Figure 9. HTR6 and SSTR3 CTs associate with ciliary trafficking adapter TULP3.

(A, B) Schematic and protocol of BioID2 proximity labeling assay. HEK293T cells were cotransfected with plasmids encoding EGFP-TEV-Stag-TULP3 and a fusion protein containing the extracellular and transmembrane regions of CD8α (aa 1–206), the C-terminal tail (CT) or third intracellular loop (IC3) of a G protein-coupled receptor, the BioID2 biotin ligase, and an HA epitope. In presence of biotin (50 μM, 16 h), BioID2 biotinylates surrounding proteins in a proximity-dependent manner. After cell lysis, TULP3 was affinity purified by two sequential immunoprecipitations (IP) and its biotinylation assessed by Western blot (WB). (C) SDS–PAGE and WB analysis of immunoprecipitated S-tagged TULP3 (top two panels) and of the cleared cell lysates (bottom two). In the IPs, NeutrAvidin-HRP was used to detect TULP3 biotinylation (top) and anti-Stag antibody to detect its total levels.

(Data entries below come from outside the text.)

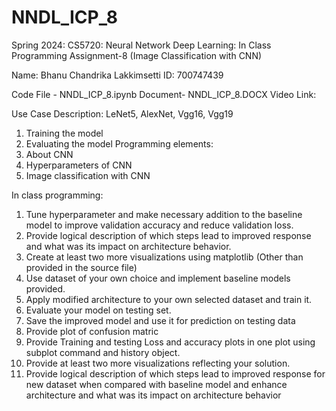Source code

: # NNDL_ICP_8
Spring 2024: CS5720: Neural Network Deep Learning: In Class Programming Assignment-8 (Image Classification with CNN)

Name: Bhanu Chandrika Lakkimsetti ID: 700747439

Code File - NNDL_ICP_8.ipynb Document- NNDL_ICP_8.DOCX Video Link: 

Use Case Description:
LeNet5, AlexNet, Vgg16, Vgg19
1. Training the model
2. Evaluating the model
Programming elements:
1. About CNN
2. Hyperparameters of CNN
3. Image classification with CNN

In class programming:
1. Tune hyperparameter and make necessary addition to the baseline model to improve validation accuracy 
and reduce validation loss. 
2. Provide logical description of which steps lead to improved response and what was its impact on 
architecture behavior.
3. Create at least two more visualizations using matplotlib (Other than provided in the source file)
4. Use dataset of your own choice and implement baseline models provided.
5. Apply modified architecture to your own selected dataset and train it.
6. Evaluate your model on testing set.
7. Save the improved model and use it for prediction on testing data
8. Provide plot of confusion matric
9. Provide Training and testing Loss and accuracy plots in one plot using subplot command and history object.
10. Provide at least two more visualizations reflecting your solution. 
11. Provide logical description of which steps lead to improved response for new dataset when compared with 
baseline model and enhance architecture and what was its impact on architecture behavior
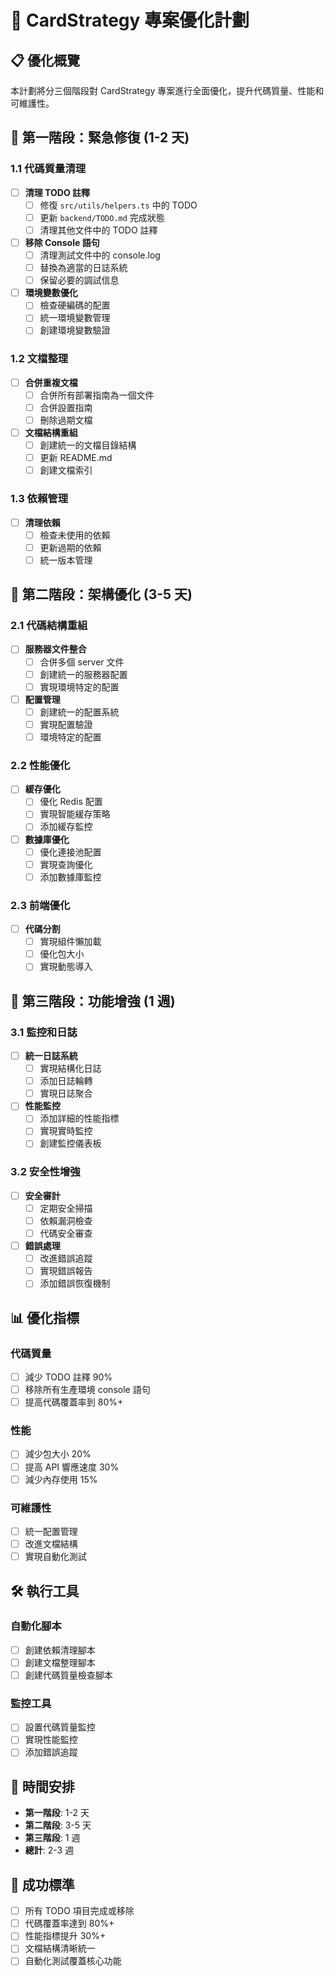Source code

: # 🚀 CardStrategy 專案優化計劃

## 📋 優化概覽

本計劃將分三個階段對 CardStrategy 專案進行全面優化，提升代碼質量、性能和可維護性。

## 🚨 第一階段：緊急修復 (1-2 天)

### 1.1 代碼質量清理
- [ ] **清理 TODO 註釋**
  - [ ] 修復 `src/utils/helpers.ts` 中的 TODO
  - [ ] 更新 `backend/TODO.md` 完成狀態
  - [ ] 清理其他文件中的 TODO 註釋

- [ ] **移除 Console 語句**
  - [ ] 清理測試文件中的 console.log
  - [ ] 替換為適當的日誌系統
  - [ ] 保留必要的調試信息

- [ ] **環境變數優化**
  - [ ] 檢查硬編碼的配置
  - [ ] 統一環境變數管理
  - [ ] 創建環境變數驗證

### 1.2 文檔整理
- [ ] **合併重複文檔**
  - [ ] 合併所有部署指南為一個文件
  - [ ] 合併設置指南
  - [ ] 刪除過期文檔

- [ ] **文檔結構重組**
  - [ ] 創建統一的文檔目錄結構
  - [ ] 更新 README.md
  - [ ] 創建文檔索引

### 1.3 依賴管理
- [ ] **清理依賴**
  - [ ] 檢查未使用的依賴
  - [ ] 更新過期的依賴
  - [ ] 統一版本管理

## 🔧 第二階段：架構優化 (3-5 天)

### 2.1 代碼結構重組
- [ ] **服務器文件整合**
  - [ ] 合併多個 server 文件
  - [ ] 創建統一的服務器配置
  - [ ] 實現環境特定的配置

- [ ] **配置管理**
  - [ ] 創建統一的配置系統
  - [ ] 實現配置驗證
  - [ ] 環境特定的配置

### 2.2 性能優化
- [ ] **緩存優化**
  - [ ] 優化 Redis 配置
  - [ ] 實現智能緩存策略
  - [ ] 添加緩存監控

- [ ] **數據庫優化**
  - [ ] 優化連接池配置
  - [ ] 實現查詢優化
  - [ ] 添加數據庫監控

### 2.3 前端優化
- [ ] **代碼分割**
  - [ ] 實現組件懶加載
  - [ ] 優化包大小
  - [ ] 實現動態導入

## 🎯 第三階段：功能增強 (1 週)

### 3.1 監控和日誌
- [ ] **統一日誌系統**
  - [ ] 實現結構化日誌
  - [ ] 添加日誌輪轉
  - [ ] 實現日誌聚合

- [ ] **性能監控**
  - [ ] 添加詳細的性能指標
  - [ ] 實現實時監控
  - [ ] 創建監控儀表板

### 3.2 安全性增強
- [ ] **安全審計**
  - [ ] 定期安全掃描
  - [ ] 依賴漏洞檢查
  - [ ] 代碼安全審查

- [ ] **錯誤處理**
  - [ ] 改進錯誤追蹤
  - [ ] 實現錯誤報告
  - [ ] 添加錯誤恢復機制

## 📊 優化指標

### 代碼質量
- [ ] 減少 TODO 註釋 90%
- [ ] 移除所有生產環境 console 語句
- [ ] 提高代碼覆蓋率到 80%+

### 性能
- [ ] 減少包大小 20%
- [ ] 提高 API 響應速度 30%
- [ ] 減少內存使用 15%

### 可維護性
- [ ] 統一配置管理
- [ ] 改進文檔結構
- [ ] 實現自動化測試

## 🛠️ 執行工具

### 自動化腳本
- [ ] 創建依賴清理腳本
- [ ] 創建文檔整理腳本
- [ ] 創建代碼質量檢查腳本

### 監控工具
- [ ] 設置代碼質量監控
- [ ] 實現性能監控
- [ ] 添加錯誤追蹤

## 📅 時間安排

- **第一階段**: 1-2 天
- **第二階段**: 3-5 天  
- **第三階段**: 1 週
- **總計**: 2-3 週

## 🎯 成功標準

- [ ] 所有 TODO 項目完成或移除
- [ ] 代碼覆蓋率達到 80%+
- [ ] 性能指標提升 30%+
- [ ] 文檔結構清晰統一
- [ ] 自動化測試覆蓋核心功能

In the lysates, anti-EGFP and anti-HA tag antibodies were used to detect EGFP-TEV-Stag-TULP3 and the CD8 fusions, respectively. Molecular weight markers are indicated on the right (kD). (C, D, E) Biotinylated TULP3 signal, relative to total TULP3 signal in IPs, was quantitated from n = 5 independent experiments like the one in (C). Biotinylation by IC3 constructs (D) and by CT constructs (E) was normalized relative to β2AR-IC3 and β2AR-CT, respectively. Data are mean ± SEM and were analyzed by one-way ANOVA followed by Dunnett’s multiple comparison tests. Significance shown as P < 0.0001 (****).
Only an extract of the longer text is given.